Collected data
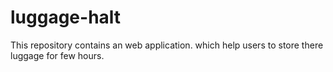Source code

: # luggage-halt
This repository contains an web application. which help users to store there luggage for few hours.
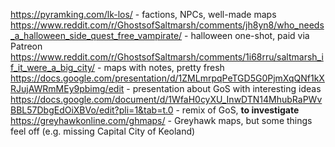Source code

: https://pyramking.com/lk-los/ - factions, NPCs, well-made maps
https://www.reddit.com/r/GhostsofSaltmarsh/comments/jh8yn8/who_needs_a_halloween_side_quest_free_vampirate/ - halloween one-shot, paid via Patreon
https://www.reddit.com/r/GhostsofSaltmarsh/comments/1i68rru/saltmarsh_if_it_were_a_big_city/ - maps with notes, pretty fresh
https://docs.google.com/presentation/d/1ZMLmrpqPeTGD5G0PjmXqQNf1kXRJujAWRmMEy9pbimg/edit - presentation about GoS with interesting ideas
https://docs.google.com/document/d/1WfaH0cyXU_InwDTN14MhubRaPWvBBL57DbgEdOiXBVo/edit?pli=1&tab=t.0 - remix of GoS, **to investigate**
https://greyhawkonline.com/ghmaps/ - Greyhawk maps, but some things feel off (e.g. missing Capital City of Keoland)
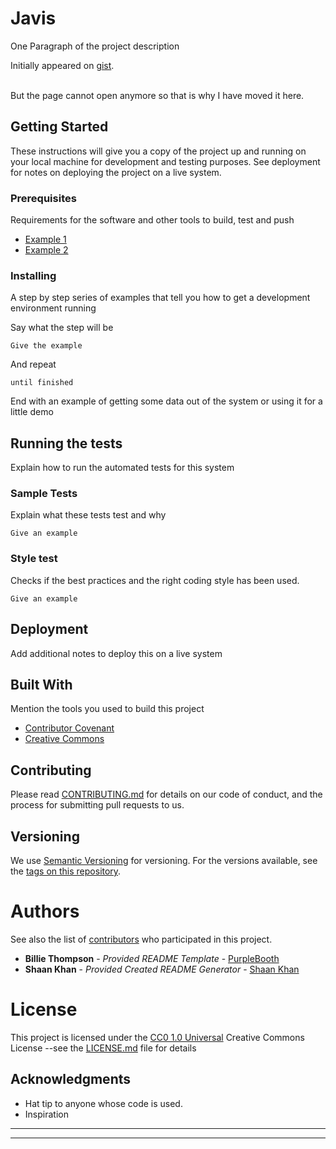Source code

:                  
# Javis

One Paragraph of the project description

Initially appeared on
[gist](https://gist.github.com/PurpleBooth/109311bb0361f32d87a2).

<br>But the page cannot open anymore so that is why I have moved it here.
 
## Getting Started

These instructions will give you a copy of the project up and running on
your local machine for development and testing purposes. See deployment
for notes on deploying the project on a live system.
 
### Prerequisites

Requirements for the software and other tools to build, test and push 
- [Example 1](https://www.example.com)
- [Example 2](https://www.example.com)
 
### Installing

A step by step series of examples that tell you how to get a development
environment running

Say what the step will be

    Give the example

And repeat

    until finished

End with an example of getting some data out of the system or using it
for a little demo
 
## Running the tests

Explain how to run the automated tests for this system

### Sample Tests

Explain what these tests test and why

    Give an example

### Style test

Checks if the best practices and the right coding style has been used.

    Give an example
 
## Deployment

Add additional notes to deploy this on a live system
 
## Built With

Mention the tools you used to build this project

- [Contributor Covenant](https://www.contributor-covenant.org/)
- [Creative Commons](https://creativecommons.org/)

 
## Contributing

Please read [CONTRIBUTING.md](CONTRIBUTING.md) for details on our code
of conduct, and the process for submitting pull requests to us.
 
## Versioning

We use [Semantic Versioning](http://semver.org/) for versioning. For the versions
available, see the [tags on this
repository](https://github.com/PurpleBooth/a-good-readme-template/tags).
 
# Authors

See also the list of
[contributors](https://github.com/PurpleBooth/a-good-readme-template/contributors)
who participated in this project.

- **Billie Thompson** - _Provided README Template_ - [PurpleBooth](https://github.com/PurpleBooth)
- **Shaan Khan** - _Provided Created README Generator_ - [Shaan Khan](https://github.com/ShaanCoding)

 
# License

This project is licensed under the [CC0 1.0 Universal](LICENSE.md)
Creative Commons License --see the [LICENSE.md](LICENSE.md) file for
details
 
## Acknowledgments

- Hat tip to anyone whose code is used.
- Inspiration
***
***
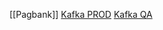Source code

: [[Pagbank]]
[Kafka PROD](http://control-center.pagseguro.intranet/clusters/bpKRTTqJQYaK0JtNNlOWAw/overview)
[Kafka QA](https://control-center.qa.pagseguro.intranet/clusters/OcXKHO7eT4m9NBHln6ACKg/overview)
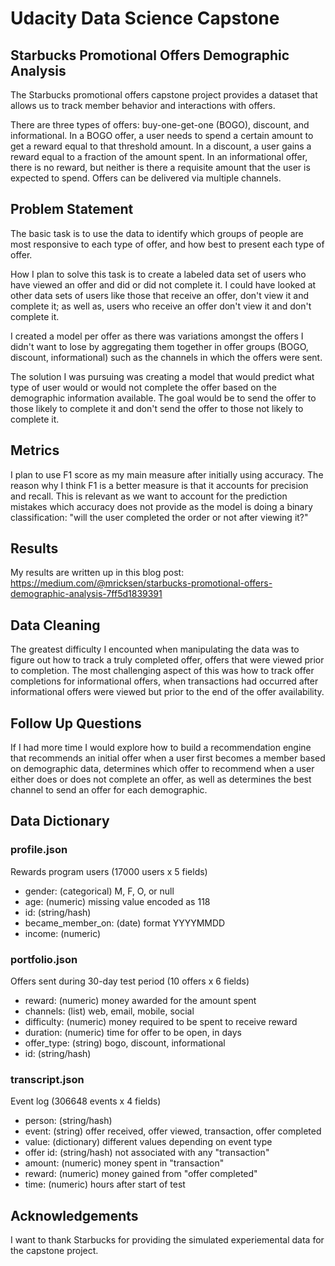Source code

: # Udacity Data Science Capstone

## Starbucks Promotional Offers Demographic Analysis
The Starbucks promotional offers capstone project provides a dataset that allows us to track member behavior and interactions with offers. 

There are three types of offers: buy-one-get-one (BOGO), discount, and informational. In a BOGO offer, a user needs to spend a certain amount to get a reward equal to that threshold amount. In a discount, a user gains a reward equal to a fraction of the amount spent. In an informational offer, there is no reward, but neither is there a requisite amount that the user is expected to spend. Offers can be delivered via multiple channels.

## Problem Statement
The basic task is to use the data to identify which groups of people are most responsive to each type of offer, and how best to present each type of offer.

How I plan to solve this task is to create a labeled data set of users who have viewed an offer and did or did not complete it. I could have looked at other data sets of users like those that receive an offer, don't view it and complete it; as well as, users who receive an offer don't view it and don't complete it. 

I created a model per offer as there was variations amongst the offers I didn't want to lose by aggregating them together in offer groups (BOGO, discount, informational) such as the channels in which the offers were sent. 

The solution I was pursuing was creating a model that would predict what type of user would or would not complete the offer based on the demographic information available. The goal would be to send the offer to those likely to complete it and don't send the offer to those not likely to complete it. 

## Metrics
I plan to use F1 score as my main measure after initially using accuracy. The reason why I think F1 is a better measure is that it accounts for precision and recall. This is relevant as we want to account for the prediction mistakes which accuracy does not provide as the model is doing a binary classification: "will the user completed the order or not after viewing it?"

## Results
My results are written up in this blog post: https://medium.com/@mricksen/starbucks-promotional-offers-demographic-analysis-7ff5d1839391

## Data Cleaning
The greatest difficulty I encounted when manipulating the data was to figure out how to track a truly completed offer, offers that were viewed prior to completion. The most challenging aspect of this was how to track offer completions for informational offers, when transactions had occurred after informational offers were viewed but prior to the end of the offer availability. 

## Follow Up Questions
If I had more time I would explore how to build a recommendation engine that recommends an initial offer when a user first becomes a member based on demographic data, determines which offer to recommend when a user either does or does not complete an offer, as well as determines the best channel to send an offer for each demographic.

## Data Dictionary
### profile.json
Rewards program users (17000 users x 5 fields)
- gender: (categorical) M, F, O, or null
- age: (numeric) missing value encoded as 118
- id: (string/hash)
- became_member_on: (date) format YYYYMMDD
- income: (numeric)

### portfolio.json
Offers sent during 30-day test period (10 offers x 6 fields)
- reward: (numeric) money awarded for the amount spent
- channels: (list) web, email, mobile, social
- difficulty: (numeric) money required to be spent to receive reward
- duration: (numeric) time for offer to be open, in days
- offer_type: (string) bogo, discount, informational
- id: (string/hash)

### transcript.json
Event log (306648 events x 4 fields)
- person: (string/hash)
- event: (string) offer received, offer viewed, transaction, offer completed
- value: (dictionary) different values depending on event type
- offer id: (string/hash) not associated with any "transaction"
- amount: (numeric) money spent in "transaction"
- reward: (numeric) money gained from "offer completed"
- time: (numeric) hours after start of test


## Acknowledgements
I want to thank Starbucks for providing the simulated experiemental data for the capstone project.
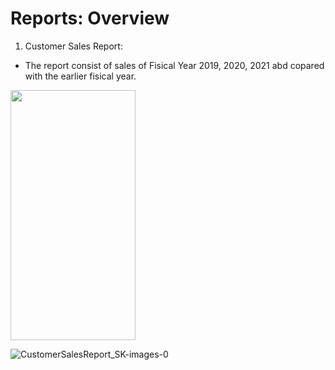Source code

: # Reports: Overview

1. Customer Sales Report:
  - The report consist of sales of Fisical Year 2019, 2020, 2021 abd copared with the earlier fisical year.
    
<img src="https://private-user-images.githubusercontent.com/28141061/352805848-d1b1bfd1-a3c1-4cc4-a6d8-aca3e4b89b27.jpg" width="200" height="400">

![CustomerSalesReport_SK-images-0](https://github.com/user-attachments/assets/d1b1bfd1-a3c1-4cc4-a6d8-aca3e4b89b27) 
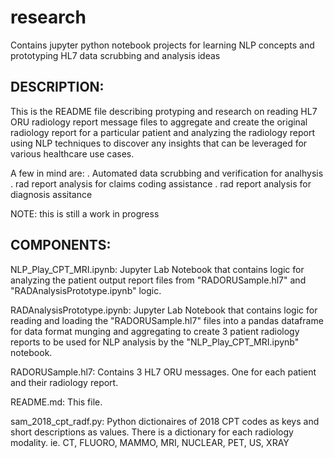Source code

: # research
Contains jupyter python notebook projects for learning NLP concepts and prototyping HL7 data scrubbing and analysis ideas

DESCRIPTION:
------------
This is the README file describing protyping and research on reading HL7 ORU radiology report message files
to aggregate and create the original radiology report for a particular patient and analyzing the radiology
report using NLP techniques to discover any insights that can be leveraged for various healthcare use cases.

A few in mind are:
. Automated data scrubbing and verification for analhysis
. rad report analysis for claims coding assistance
. rad report analysis for diagnosis assitance

NOTE: this is still a work in progress


COMPONENTS:
-----------
NLP_Play_CPT_MRI.ipynb:
Jupyter Lab Notebook that contains logic for analyzing  the patient output report files from "RADORUSample.hl7" and
"RADAnalysisPrototype.ipynb" logic.

RADAnalysisPrototype.ipynb:
Jupyter Lab Notebook that contains logic for reading and loading the "RADORUSample.hl7" files into a pandas dataframe
for data format munging and aggregating to create 3 patient radiology reports to be used for NLP analysis by the
"NLP_Play_CPT_MRI.ipynb" notebook.

RADORUSample.hl7:
Contains 3 HL7 ORU messages. One for each patient and their radiology report.

README.md: 
This file.

sam_2018_cpt_radf.py:
Python dictionaires of 2018 CPT codes as keys and short descriptions as values. There is a dictionary for each
radiology modality. ie. CT, FLUORO, MAMMO, MRI,  NUCLEAR, PET, US, XRAY  

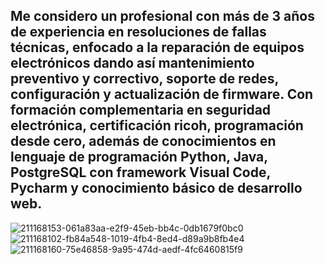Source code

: Me considero un profesional con más de 3 años de experiencia en
resoluciones de fallas técnicas, enfocado a la reparación de equipos
electrónicos dando así mantenimiento preventivo y correctivo,
soporte de redes, configuración y actualización de firmware. Con
formación complementaria en seguridad electrónica, certificación
ricoh, programación desde cero, además de conocimientos en
lenguaje de programación Python, Java, PostgreSQL con framework
Visual Code, Pycharm y conocimiento básico de desarrollo web.
-------------------------------------------------------------------
![211168153-061a83aa-e2f9-45eb-bb4c-0db1679f0bc0](https://github.com/SrodriguezZ/SrodriguezZ/assets/117190423/4d571677-19df-4c57-a417-5a1ad794ba76)
![211168102-fb84a548-1019-4fb4-8ed4-d89a9b8fb4e4](https://github.com/SrodriguezZ/SrodriguezZ/assets/117190423/ba819586-9b94-42e5-8543-c4028a887d3c)
![211168160-75e46858-9a95-474d-aedf-4fc6460815f9](https://github.com/SrodriguezZ/SrodriguezZ/assets/117190423/949eb086-0e27-427f-bf3f-fb930640a59d)
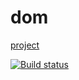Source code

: # dom

[project](https://dzuba110729.github.io/ahj-hw-dom/)

[![Build status](https://ci.appveyor.com/api/projects/status/gcn05blv6k5b4g12?svg=true)](https://ci.appveyor.com/project/Dzuba110729/ahj-hw-dom)
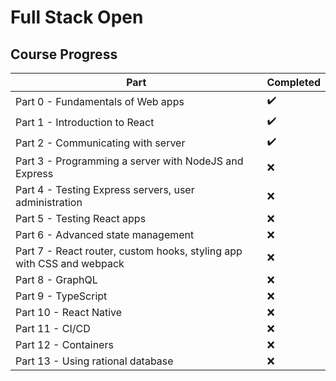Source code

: # Full Stack Open

## Course Progress

| Part                                                                  | Completed |
| --------------------------------------------------------------------- | --------- |
| Part 0 - Fundamentals of Web apps                                     | ✔️        |
| Part 1 - Introduction to React                                        | ✔️        |
| Part 2 - Communicating with server                                    | ✔️        |
| Part 3 - Programming a server with NodeJS and Express                 | ❌        |
| Part 4 - Testing Express servers, user administration                 | ❌        |
| Part 5 - Testing React apps                                           | ❌        |
| Part 6 - Advanced state management                                    | ❌        |
| Part 7 - React router, custom hooks, styling app with CSS and webpack | ❌        |
| Part 8 - GraphQL                                                      | ❌        |
| Part 9 - TypeScript                                                   | ❌        |
| Part 10 - React Native                                                | ❌        |
| Part 11 - CI/CD                                                       | ❌        |
| Part 12 - Containers                                                  | ❌        |
| Part 13 - Using rational database                                     | ❌        |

Your goal ->
Repeat the lines exactly as they stand, from the opening line of the data through the line with "notes, pretty fresh". Pictures stay out of the copy.

Completed task ->
Source code

: # luggage-halt
This repository contains an web application. which help users to store there luggage for few hours.
Source code

: https://pyramking.com/lk-los/ - factions, NPCs, well-made maps
https://www.reddit.com/r/GhostsofSaltmarsh/comments/jh8yn8/who_needs_a_halloween_side_quest_free_vampirate/ - halloween one-shot, paid via Patreon
https://www.reddit.com/r/GhostsofSaltmarsh/comments/1i68rru/saltmarsh_if_it_were_a_big_city/ - maps with notes, pretty fresh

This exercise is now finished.